## Problem details
The entries below contain a line with "Note to contributors: Aim" and a line with "- A.12.1.3 Capacity Management". Retype exactly everything from the first down to the second, both included, and nothing else.

## Source material
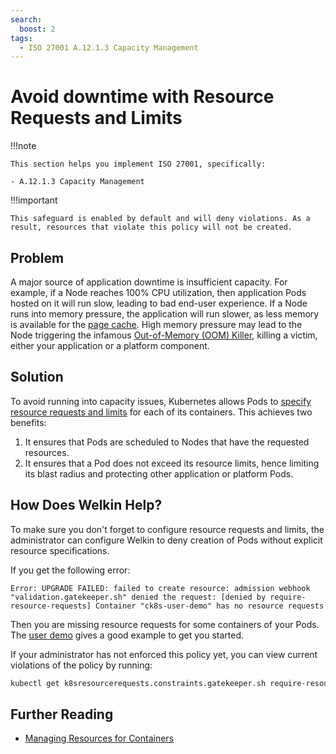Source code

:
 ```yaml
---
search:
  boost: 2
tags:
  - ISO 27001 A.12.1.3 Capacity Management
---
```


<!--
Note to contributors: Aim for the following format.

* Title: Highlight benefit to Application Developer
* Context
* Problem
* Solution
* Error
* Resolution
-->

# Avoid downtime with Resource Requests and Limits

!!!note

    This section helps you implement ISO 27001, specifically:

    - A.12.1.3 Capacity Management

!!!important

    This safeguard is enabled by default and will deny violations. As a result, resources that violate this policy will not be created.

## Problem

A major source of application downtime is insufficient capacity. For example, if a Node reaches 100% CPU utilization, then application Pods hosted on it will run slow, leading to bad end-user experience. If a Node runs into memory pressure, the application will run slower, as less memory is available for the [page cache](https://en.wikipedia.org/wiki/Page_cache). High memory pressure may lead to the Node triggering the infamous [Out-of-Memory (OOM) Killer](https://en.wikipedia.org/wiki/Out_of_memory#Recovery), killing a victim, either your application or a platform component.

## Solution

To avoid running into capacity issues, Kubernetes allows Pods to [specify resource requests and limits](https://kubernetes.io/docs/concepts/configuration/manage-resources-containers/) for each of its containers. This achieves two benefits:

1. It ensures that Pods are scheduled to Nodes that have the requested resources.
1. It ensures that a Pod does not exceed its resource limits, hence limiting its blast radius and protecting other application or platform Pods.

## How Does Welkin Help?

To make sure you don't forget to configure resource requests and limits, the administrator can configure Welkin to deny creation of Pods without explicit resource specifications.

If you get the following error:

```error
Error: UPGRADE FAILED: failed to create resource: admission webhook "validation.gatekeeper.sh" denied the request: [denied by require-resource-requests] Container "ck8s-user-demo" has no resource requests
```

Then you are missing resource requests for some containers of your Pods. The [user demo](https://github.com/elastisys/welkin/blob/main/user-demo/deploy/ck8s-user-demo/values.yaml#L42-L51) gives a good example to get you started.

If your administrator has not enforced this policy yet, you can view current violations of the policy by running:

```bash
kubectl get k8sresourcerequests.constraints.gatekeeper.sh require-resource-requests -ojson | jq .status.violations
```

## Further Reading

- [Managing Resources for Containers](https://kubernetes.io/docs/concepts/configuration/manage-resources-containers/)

...

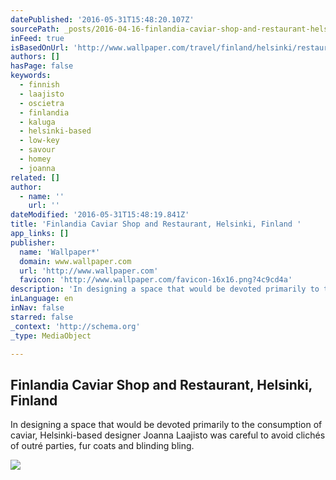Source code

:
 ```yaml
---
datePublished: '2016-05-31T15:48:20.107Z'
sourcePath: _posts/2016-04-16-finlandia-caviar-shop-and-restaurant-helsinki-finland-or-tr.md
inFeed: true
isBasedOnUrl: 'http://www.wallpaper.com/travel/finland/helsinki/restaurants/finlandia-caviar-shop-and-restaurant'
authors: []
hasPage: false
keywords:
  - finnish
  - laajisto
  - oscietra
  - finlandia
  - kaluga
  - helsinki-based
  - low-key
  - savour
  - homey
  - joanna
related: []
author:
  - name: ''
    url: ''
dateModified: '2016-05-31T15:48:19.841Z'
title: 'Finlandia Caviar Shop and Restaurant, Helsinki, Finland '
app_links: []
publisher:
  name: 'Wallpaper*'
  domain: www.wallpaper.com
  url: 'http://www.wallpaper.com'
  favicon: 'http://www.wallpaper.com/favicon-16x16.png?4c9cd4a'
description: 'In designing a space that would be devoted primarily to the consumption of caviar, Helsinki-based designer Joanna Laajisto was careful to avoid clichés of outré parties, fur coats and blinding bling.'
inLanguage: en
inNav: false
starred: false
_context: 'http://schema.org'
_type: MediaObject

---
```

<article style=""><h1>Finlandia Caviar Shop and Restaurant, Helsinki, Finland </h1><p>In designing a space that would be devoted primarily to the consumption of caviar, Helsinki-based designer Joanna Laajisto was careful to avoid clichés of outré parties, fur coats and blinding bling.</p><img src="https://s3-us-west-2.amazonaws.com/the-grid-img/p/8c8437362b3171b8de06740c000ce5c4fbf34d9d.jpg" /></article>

## Written response
Note to contributors: Aim for the following format.

* Title: Highlight benefit to Application Developer
* Context
* Problem
* Solution
* Error
* Resolution
-->

# Avoid downtime with Resource Requests and Limits

!!!note

    This section helps you implement ISO 27001, specifically:

    - A.12.1.3 Capacity Management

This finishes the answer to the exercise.